(Task prompt):
Instruction for the entries that follow: retype exactly the lines from the line with "404.702 μs (5%)" to the line with "The present technology may be utilized", both included, and omit all others.

(Dataset extract):
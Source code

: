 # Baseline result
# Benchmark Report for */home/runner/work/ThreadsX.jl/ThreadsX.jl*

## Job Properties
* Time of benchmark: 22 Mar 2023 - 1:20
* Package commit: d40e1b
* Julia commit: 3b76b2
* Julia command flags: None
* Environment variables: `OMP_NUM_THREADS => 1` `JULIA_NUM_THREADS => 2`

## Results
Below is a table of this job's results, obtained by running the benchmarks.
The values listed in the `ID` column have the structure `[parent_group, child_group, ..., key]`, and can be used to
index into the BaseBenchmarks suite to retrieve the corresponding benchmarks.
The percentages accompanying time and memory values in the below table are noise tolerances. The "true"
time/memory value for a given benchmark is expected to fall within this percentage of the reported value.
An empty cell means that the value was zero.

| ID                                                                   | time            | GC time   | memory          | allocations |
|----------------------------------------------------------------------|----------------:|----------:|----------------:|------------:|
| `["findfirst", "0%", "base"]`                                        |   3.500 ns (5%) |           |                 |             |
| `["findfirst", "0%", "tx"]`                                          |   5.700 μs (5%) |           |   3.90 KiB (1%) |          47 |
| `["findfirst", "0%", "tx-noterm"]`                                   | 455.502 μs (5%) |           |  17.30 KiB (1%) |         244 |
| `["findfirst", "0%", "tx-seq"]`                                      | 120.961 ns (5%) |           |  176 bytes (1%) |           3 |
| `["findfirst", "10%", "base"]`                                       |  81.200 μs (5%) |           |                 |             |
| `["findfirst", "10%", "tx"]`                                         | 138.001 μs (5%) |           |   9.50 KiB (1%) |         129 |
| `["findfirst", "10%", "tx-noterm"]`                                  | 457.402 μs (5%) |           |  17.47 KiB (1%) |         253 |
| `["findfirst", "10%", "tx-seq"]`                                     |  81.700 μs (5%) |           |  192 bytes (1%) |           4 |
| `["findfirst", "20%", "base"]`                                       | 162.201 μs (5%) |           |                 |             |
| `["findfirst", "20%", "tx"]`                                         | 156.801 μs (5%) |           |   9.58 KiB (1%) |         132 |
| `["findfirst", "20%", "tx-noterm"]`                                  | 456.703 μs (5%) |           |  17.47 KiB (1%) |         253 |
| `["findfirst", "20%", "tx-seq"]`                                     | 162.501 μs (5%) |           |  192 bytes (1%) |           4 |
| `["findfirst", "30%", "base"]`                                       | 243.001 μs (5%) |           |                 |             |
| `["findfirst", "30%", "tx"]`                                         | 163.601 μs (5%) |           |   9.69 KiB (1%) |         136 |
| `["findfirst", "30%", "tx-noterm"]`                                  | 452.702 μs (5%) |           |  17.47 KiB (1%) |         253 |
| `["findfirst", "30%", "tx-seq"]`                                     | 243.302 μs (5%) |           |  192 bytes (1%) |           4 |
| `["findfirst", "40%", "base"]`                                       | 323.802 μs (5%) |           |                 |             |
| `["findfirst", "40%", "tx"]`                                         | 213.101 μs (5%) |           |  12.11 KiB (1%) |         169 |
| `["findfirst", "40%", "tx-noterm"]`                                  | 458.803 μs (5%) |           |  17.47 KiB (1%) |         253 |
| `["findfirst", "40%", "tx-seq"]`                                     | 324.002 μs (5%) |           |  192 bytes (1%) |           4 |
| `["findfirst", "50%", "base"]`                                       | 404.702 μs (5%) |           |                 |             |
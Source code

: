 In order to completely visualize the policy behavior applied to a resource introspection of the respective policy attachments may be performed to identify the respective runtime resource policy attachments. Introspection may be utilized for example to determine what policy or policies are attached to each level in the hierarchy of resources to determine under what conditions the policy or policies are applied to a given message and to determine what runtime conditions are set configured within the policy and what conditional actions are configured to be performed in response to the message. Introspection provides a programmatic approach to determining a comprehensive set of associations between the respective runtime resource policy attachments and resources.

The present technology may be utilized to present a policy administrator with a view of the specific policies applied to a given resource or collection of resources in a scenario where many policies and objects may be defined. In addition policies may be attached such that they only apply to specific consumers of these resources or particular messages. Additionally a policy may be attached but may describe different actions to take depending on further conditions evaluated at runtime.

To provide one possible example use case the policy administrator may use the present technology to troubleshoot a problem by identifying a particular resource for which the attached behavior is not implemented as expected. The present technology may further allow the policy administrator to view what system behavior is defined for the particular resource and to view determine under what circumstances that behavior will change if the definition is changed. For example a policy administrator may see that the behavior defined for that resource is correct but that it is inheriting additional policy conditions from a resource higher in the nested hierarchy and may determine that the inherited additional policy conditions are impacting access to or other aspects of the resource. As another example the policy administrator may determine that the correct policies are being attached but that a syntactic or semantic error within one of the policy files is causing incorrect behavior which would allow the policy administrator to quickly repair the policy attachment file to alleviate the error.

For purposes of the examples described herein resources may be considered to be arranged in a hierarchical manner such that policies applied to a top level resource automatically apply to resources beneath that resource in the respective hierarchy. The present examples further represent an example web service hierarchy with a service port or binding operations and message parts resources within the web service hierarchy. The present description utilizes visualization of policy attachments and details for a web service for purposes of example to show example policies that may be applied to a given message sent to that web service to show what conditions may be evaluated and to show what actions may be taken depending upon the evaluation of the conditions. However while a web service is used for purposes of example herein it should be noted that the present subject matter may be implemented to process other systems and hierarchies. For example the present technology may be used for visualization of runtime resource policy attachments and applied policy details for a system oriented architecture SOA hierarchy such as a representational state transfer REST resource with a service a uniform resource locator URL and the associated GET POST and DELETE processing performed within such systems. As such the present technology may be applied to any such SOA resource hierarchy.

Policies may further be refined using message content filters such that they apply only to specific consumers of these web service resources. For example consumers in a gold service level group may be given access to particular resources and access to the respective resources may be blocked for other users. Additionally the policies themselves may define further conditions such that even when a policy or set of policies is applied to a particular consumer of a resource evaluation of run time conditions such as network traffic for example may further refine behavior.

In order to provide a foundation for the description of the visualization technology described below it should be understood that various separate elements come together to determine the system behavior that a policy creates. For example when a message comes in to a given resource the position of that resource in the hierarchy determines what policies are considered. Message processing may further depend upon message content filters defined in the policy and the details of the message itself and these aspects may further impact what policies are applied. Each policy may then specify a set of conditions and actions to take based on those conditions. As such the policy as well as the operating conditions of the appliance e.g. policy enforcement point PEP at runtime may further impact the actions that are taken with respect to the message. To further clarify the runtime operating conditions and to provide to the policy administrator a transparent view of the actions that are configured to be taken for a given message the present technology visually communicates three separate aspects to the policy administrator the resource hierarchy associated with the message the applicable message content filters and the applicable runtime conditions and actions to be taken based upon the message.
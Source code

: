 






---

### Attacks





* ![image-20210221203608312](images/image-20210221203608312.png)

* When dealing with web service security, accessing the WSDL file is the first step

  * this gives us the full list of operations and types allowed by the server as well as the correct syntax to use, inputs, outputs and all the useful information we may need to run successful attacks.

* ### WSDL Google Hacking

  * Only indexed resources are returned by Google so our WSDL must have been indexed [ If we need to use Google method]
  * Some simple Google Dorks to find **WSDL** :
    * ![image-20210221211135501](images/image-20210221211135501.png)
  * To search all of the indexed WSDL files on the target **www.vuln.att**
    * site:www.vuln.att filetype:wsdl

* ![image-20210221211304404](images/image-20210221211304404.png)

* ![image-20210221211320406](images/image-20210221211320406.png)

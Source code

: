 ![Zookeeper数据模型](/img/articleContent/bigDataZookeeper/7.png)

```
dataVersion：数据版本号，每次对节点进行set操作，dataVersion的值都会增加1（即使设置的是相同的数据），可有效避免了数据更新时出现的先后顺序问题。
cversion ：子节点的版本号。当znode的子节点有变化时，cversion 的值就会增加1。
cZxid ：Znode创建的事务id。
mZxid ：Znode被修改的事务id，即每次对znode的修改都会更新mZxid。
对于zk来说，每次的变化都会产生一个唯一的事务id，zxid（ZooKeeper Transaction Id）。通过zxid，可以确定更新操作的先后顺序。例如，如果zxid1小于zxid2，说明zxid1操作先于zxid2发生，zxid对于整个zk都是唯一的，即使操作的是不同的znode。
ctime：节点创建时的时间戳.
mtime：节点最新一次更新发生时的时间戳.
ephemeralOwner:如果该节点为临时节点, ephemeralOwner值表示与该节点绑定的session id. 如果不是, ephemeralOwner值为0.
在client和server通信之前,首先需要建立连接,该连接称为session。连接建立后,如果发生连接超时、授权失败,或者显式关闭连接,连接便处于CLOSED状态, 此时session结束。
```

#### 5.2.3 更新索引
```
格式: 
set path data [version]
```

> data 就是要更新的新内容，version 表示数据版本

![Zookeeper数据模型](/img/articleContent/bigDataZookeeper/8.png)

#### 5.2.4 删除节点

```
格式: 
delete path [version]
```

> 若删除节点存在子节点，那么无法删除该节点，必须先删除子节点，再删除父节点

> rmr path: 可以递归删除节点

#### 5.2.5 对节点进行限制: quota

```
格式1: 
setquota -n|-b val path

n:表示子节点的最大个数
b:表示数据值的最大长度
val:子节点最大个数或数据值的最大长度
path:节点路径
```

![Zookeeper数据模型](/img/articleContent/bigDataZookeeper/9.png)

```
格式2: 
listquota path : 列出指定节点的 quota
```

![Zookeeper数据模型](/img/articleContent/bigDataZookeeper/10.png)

(Result of this exercise):
| `["findfirst", "50%", "base"]`                                       | 404.702 μs (5%) |           |                 |             |
Source code

: In order to completely visualize the policy behavior applied to a resource introspection of the respective policy attachments may be performed to identify the respective runtime resource policy attachments. Introspection may be utilized for example to determine what policy or policies are attached to each level in the hierarchy of resources to determine under what conditions the policy or policies are applied to a given message and to determine what runtime conditions are set configured within the policy and what conditional actions are configured to be performed in response to the message. Introspection provides a programmatic approach to determining a comprehensive set of associations between the respective runtime resource policy attachments and resources.

The present technology may be utilized to present a policy administrator with a view of the specific policies applied to a given resource or collection of resources in a scenario where many policies and objects may be defined. In addition policies may be attached such that they only apply to specific consumers of these resources or particular messages. Additionally a policy may be attached but may describe different actions to take depending on further conditions evaluated at runtime.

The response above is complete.